貧困なる精神 X集
大江健三郎の人生
毎日新聞社 1995年発行 ISBN 4-620-31056-5 定価 971円(税別)
貧困なる精神シリーズのなかでも異色の本書。『週刊金曜日』誌上で展開された大江健三郎批判に関する論争(1994年〜1995年)を中心とした構成となっており、貧困なる精神シリーズとしては例外的に、一巻まるごとそれに費やされている。

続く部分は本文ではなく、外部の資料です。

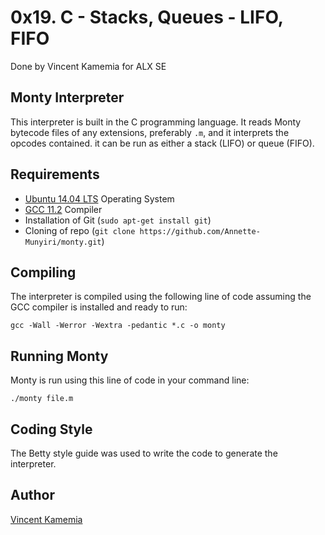 # 0x19. C - Stacks, Queues - LIFO, FIFO
  Done by Vincent Kamemia for ALX SE
## Monty Interpreter
  This interpreter is built in the C programming language. It reads Monty bytecode files of any extensions, preferably `.m`, and it interprets the opcodes contained. it can be run as either a stack (LIFO) or queue (FIFO). 
## Requirements
* [Ubuntu 14.04 LTS](http://releases.ubuntu.com/20.04/) Operating System
* [GCC 11.2](https://gcc.gnu.org/gcc-11/) Compiler
* Installation of Git (`sudo apt-get install git`)
* Cloning of repo (`git clone https://github.com/Annette-Munyiri/monty.git`)
## Compiling
  The interpreter is compiled using the following line of code assuming the GCC compiler is installed and ready to run:
```
gcc -Wall -Werror -Wextra -pedantic *.c -o monty
```
## Running Monty
  Monty is run using this line of code in your command line:
```
./monty file.m
```
## Coding Style 
  The Betty style guide was used to write the code to generate the interpreter.
## Author
[Vincent Kamemia](https://github.com/kamemia)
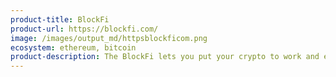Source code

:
 ```yaml
---
product-title: BlockFi
product-url: https://blockfi.com/
image: /images/output_md/httpsblockficom.png
ecosystem: ethereum, bitcoin
product-description: The BlockFi lets you put your crypto to work and earn monthly interest payments in the asset-type that you deposit with BlockFi.
---
```

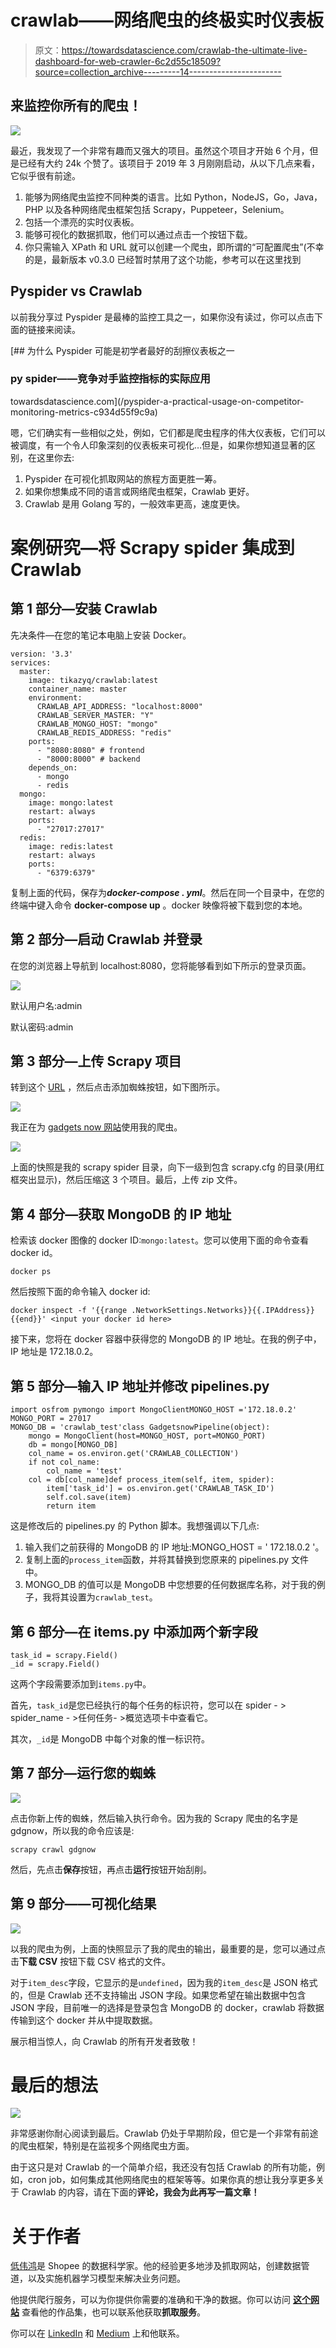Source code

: # crawlab——网络爬虫的终极实时仪表板

> 原文：<https://towardsdatascience.com/crawlab-the-ultimate-live-dashboard-for-web-crawler-6c2d55c18509?source=collection_archive---------14----------------------->

## 来监控你所有的爬虫！

![](img/ff23e0b2aefb938c9e2931d847a4ee56.png)

最近，我发现了一个非常有趣而又强大的项目。虽然这个项目才开始 6 个月，但是已经有大约 24k 个赞了。该项目于 2019 年 3 月刚刚启动，从以下几点来看，它似乎很有前途。

1.  能够为网络爬虫监控不同种类的语言。比如 Python，NodeJS，Go，Java，PHP 以及各种网络爬虫框架包括 Scrapy，Puppeteer，Selenium。
2.  包括一个漂亮的实时仪表板。
3.  能够可视化的数据抓取，他们可以通过点击一个按钮下载。
4.  你只需输入 XPath 和 URL 就可以创建一个爬虫，即所谓的“可配置爬虫”(不幸的是，最新版本 v0.3.0 已经暂时禁用了这个功能，参考可以在这里找到

## Pyspider vs Crawlab

以前我分享过 Pyspider 是最棒的监控工具之一，如果你没有读过，你可以点击下面的链接来阅读。

[](/pyspider-a-practical-usage-on-competitor-monitoring-metrics-c934d55f9c9a) [## 为什么 Pyspider 可能是初学者最好的刮擦仪表板之一

### py spider——竞争对手监控指标的实际应用

towardsdatascience.com](/pyspider-a-practical-usage-on-competitor-monitoring-metrics-c934d55f9c9a) 

嗯，它们确实有一些相似之处，例如，它们都是爬虫程序的伟大仪表板，它们可以被调度，有一个令人印象深刻的仪表板来可视化…但是，如果你想知道显著的区别，在这里你去:

1.  Pyspider 在可视化抓取网站的旅程方面更胜一筹。
2.  如果你想集成不同的语言或网络爬虫框架，Crawlab 更好。
3.  Crawlab 是用 Golang 写的，一般效率更高，速度更快。

# 案例研究—将 Scrapy spider 集成到 Crawlab

## 第 1 部分—安装 Crawlab

先决条件—在您的笔记本电脑上安装 Docker。

```
version: '3.3'
services:
  master: 
    image: tikazyq/crawlab:latest
    container_name: master
    environment:
      CRAWLAB_API_ADDRESS: "localhost:8000"
      CRAWLAB_SERVER_MASTER: "Y"
      CRAWLAB_MONGO_HOST: "mongo"
      CRAWLAB_REDIS_ADDRESS: "redis"
    ports:    
      - "8080:8080" # frontend
      - "8000:8000" # backend
    depends_on:
      - mongo
      - redis
  mongo:
    image: mongo:latest
    restart: always
    ports:
      - "27017:27017"
  redis:
    image: redis:latest
    restart: always
    ports:
      - "6379:6379"
```

复制上面的代码，保存为***docker-compose . yml***。然后在同一个目录中，在您的终端中键入命令 **docker-compose up** 。docker 映像将被下载到您的本地。

## 第 2 部分—启动 Crawlab 并登录

在您的浏览器上导航到 localhost:8080，您将能够看到如下所示的登录页面。

![](img/ede2f34b33f7d40dd20df86480db7398.png)

默认用户名:admin

默认密码:admin

## 第 3 部分—上传 Scrapy 项目

转到这个 [URL](http://localhost:8080/#/spiders) ，然后点击添加蜘蛛按钮，如下图所示。

![](img/b46f5036861332e6ca0ad49923b21a6b.png)

我正在为 [gadgets now 网站](https://www.gadgetsnow.com/)使用我的爬虫。

![](img/858257b301d346a3fd5a94607329c47d.png)

上面的快照是我的 scrapy spider 目录，向下一级到包含 scrapy.cfg 的目录(用红框突出显示)，然后压缩这 3 个项目。最后，上传 zip 文件。

## 第 4 部分—获取 MongoDB 的 IP 地址

检索该 docker 图像的 docker ID:`mongo:latest`。您可以使用下面的命令查看 docker id。

```
docker ps
```

然后按照下面的命令输入 docker id:

```
docker inspect -f '{{range .NetworkSettings.Networks}}{{.IPAddress}}{{end}}' <input your docker id here>
```

接下来，您将在 docker 容器中获得您的 MongoDB 的 IP 地址。在我的例子中，IP 地址是 172.18.0.2。

## 第 5 部分—输入 IP 地址并修改 pipelines.py

```
import osfrom pymongo import MongoClientMONGO_HOST ='172.18.0.2'
MONGO_PORT = 27017 
MONGO_DB = 'crawlab_test'class GadgetsnowPipeline(object):
    mongo = MongoClient(host=MONGO_HOST, port=MONGO_PORT)
    db = mongo[MONGO_DB]
    col_name = os.environ.get('CRAWLAB_COLLECTION') 
    if not col_name:
        col_name = 'test'
    col = db[col_name]def process_item(self, item, spider):
        item['task_id'] = os.environ.get('CRAWLAB_TASK_ID')
        self.col.save(item)
        return item
```

这是修改后的 pipelines.py 的 Python 脚本。我想强调以下几点:

1.  输入我们之前获得的 MongoDB 的 IP 地址:MONGO_HOST = ' 172.18.0.2 '。
2.  复制上面的`process_item`函数，并将其替换到您原来的 pipelines.py 文件中。
3.  MONGO_DB 的值可以是 MongoDB 中您想要的任何数据库名称，对于我的例子，我将其设置为`crawlab_test`。

## 第 6 部分—在 items.py 中添加两个新字段

```
task_id = scrapy.Field()
_id = scrapy.Field()
```

这两个字段需要添加到`items.py`中。

首先，`task_id`是您已经执行的每个任务的标识符，您可以在 spider - > spider_name - >任何任务- >概览选项卡中查看它。

其次，`_id`是 MongoDB 中每个对象的惟一标识符。

## 第 7 部分—运行您的蜘蛛

![](img/62d0d6de0de7fd89a82cf441c006cdb9.png)

点击你新上传的蜘蛛，然后输入执行命令。因为我的 Scrapy 爬虫的名字是 gdgnow，所以我的命令应该是:

```
scrapy crawl gdgnow
```

然后，先点击**保存**按钮，再点击**运行**按钮开始刮削。

## 第 9 部分——可视化结果

![](img/7480ace50a5110ff293411443811aeff.png)

以我的爬虫为例，上面的快照显示了我的爬虫的输出，最重要的是，您可以通过点击**下载 CSV** 按钮下载 CSV 格式的文件。

对于`item_desc`字段，它显示的是`undefined`，因为我的`item_desc`是 JSON 格式的，但是 Crawlab 还不支持输出 JSON 字段。如果您希望在输出数据中包含 JSON 字段，目前唯一的选择是登录包含 MongoDB 的 docker，crawlab 将数据传输到这个 docker 并从中提取数据。

展示相当惊人，向 Crawlab 的所有开发者致敬！

# 最后的想法

![](img/b76ab02b2090d06b88db8739884a6d99.png)

非常感谢你耐心阅读到最后。Crawlab 仍处于早期阶段，但它是一个非常有前途的爬虫框架，特别是在监视多个网络爬虫方面。

由于这只是对 Crawlab 的一个简单介绍，我还没有包括 Crawlab 的所有功能，例如，cron job，如何集成其他网络爬虫的框架等等。如果你真的想让我分享更多关于 Crawlab 的内容，请在下面的**评论，我会为此再写一篇文章！**

# 关于作者

[低伟鸿](https://www.linkedin.com/in/lowweihong/?source=post_page---------------------------)是 Shopee 的数据科学家。他的经验更多地涉及抓取网站，创建数据管道，以及实施机器学习模型来解决业务问题。

他提供爬行服务，可以为你提供你需要的准确和干净的数据。你可以访问 [**这个网站**](https://www.thedataknight.com/) 查看他的作品集，也可以联系他获取**抓取服务**。

你可以在 [LinkedIn](https://www.linkedin.com/in/lowweihong/?source=post_page---------------------------) 和 [Medium](https://medium.com/@lowweihong?source=post_page---------------------------) 上和他联系。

本多の大江批判に対する、読者の様々な意見が掲載されていて興味深い。
尚、『週刊金曜日』以前に『朝日ジャーナル』誌上などで展開された本多と大江
のやりとりおよび大江批判に関する本としては、本多勝一集「愛国者と売国者」(朝日新聞社)、「文筆生活の方法」(晩聲社)などがある。
< 収録内容 >
第一部 大江健三郎の人生
『週刊金曜日』誌上で1994年12月に三回にわたって発表された、本多の大江批判
(大江の「文学者の反核声明」呼びかけ・芥川賞選考委員辞任・文化勲章拒否と
ノーベル文学賞受賞などに関連した論評)
をまとめたもの。
第二部 「本多勝一 <大江健三郎の人生>」を私はこう考える
第一部に対する読者の批判あるいは反応(投書)を収録したもの。
第三部 「<大江健三郎の人生>を私はこう考える」について考える
第二部の諸論にたいする読者の反批判あるいは反応(投書)を収録したもの。
第四部 なぜ大江健三郎を問題にするのか
第一部に対する読者の批判に答えるかたちで、なぜ本多が大江を問題にしなければならなかった
かを、とくに戦後日本の重大な責任問題との関連を中心に論じたもの。
第五部 付録
以上まで(とくに第一部と第四部)に直接関連する評論を、付録として収録したもの。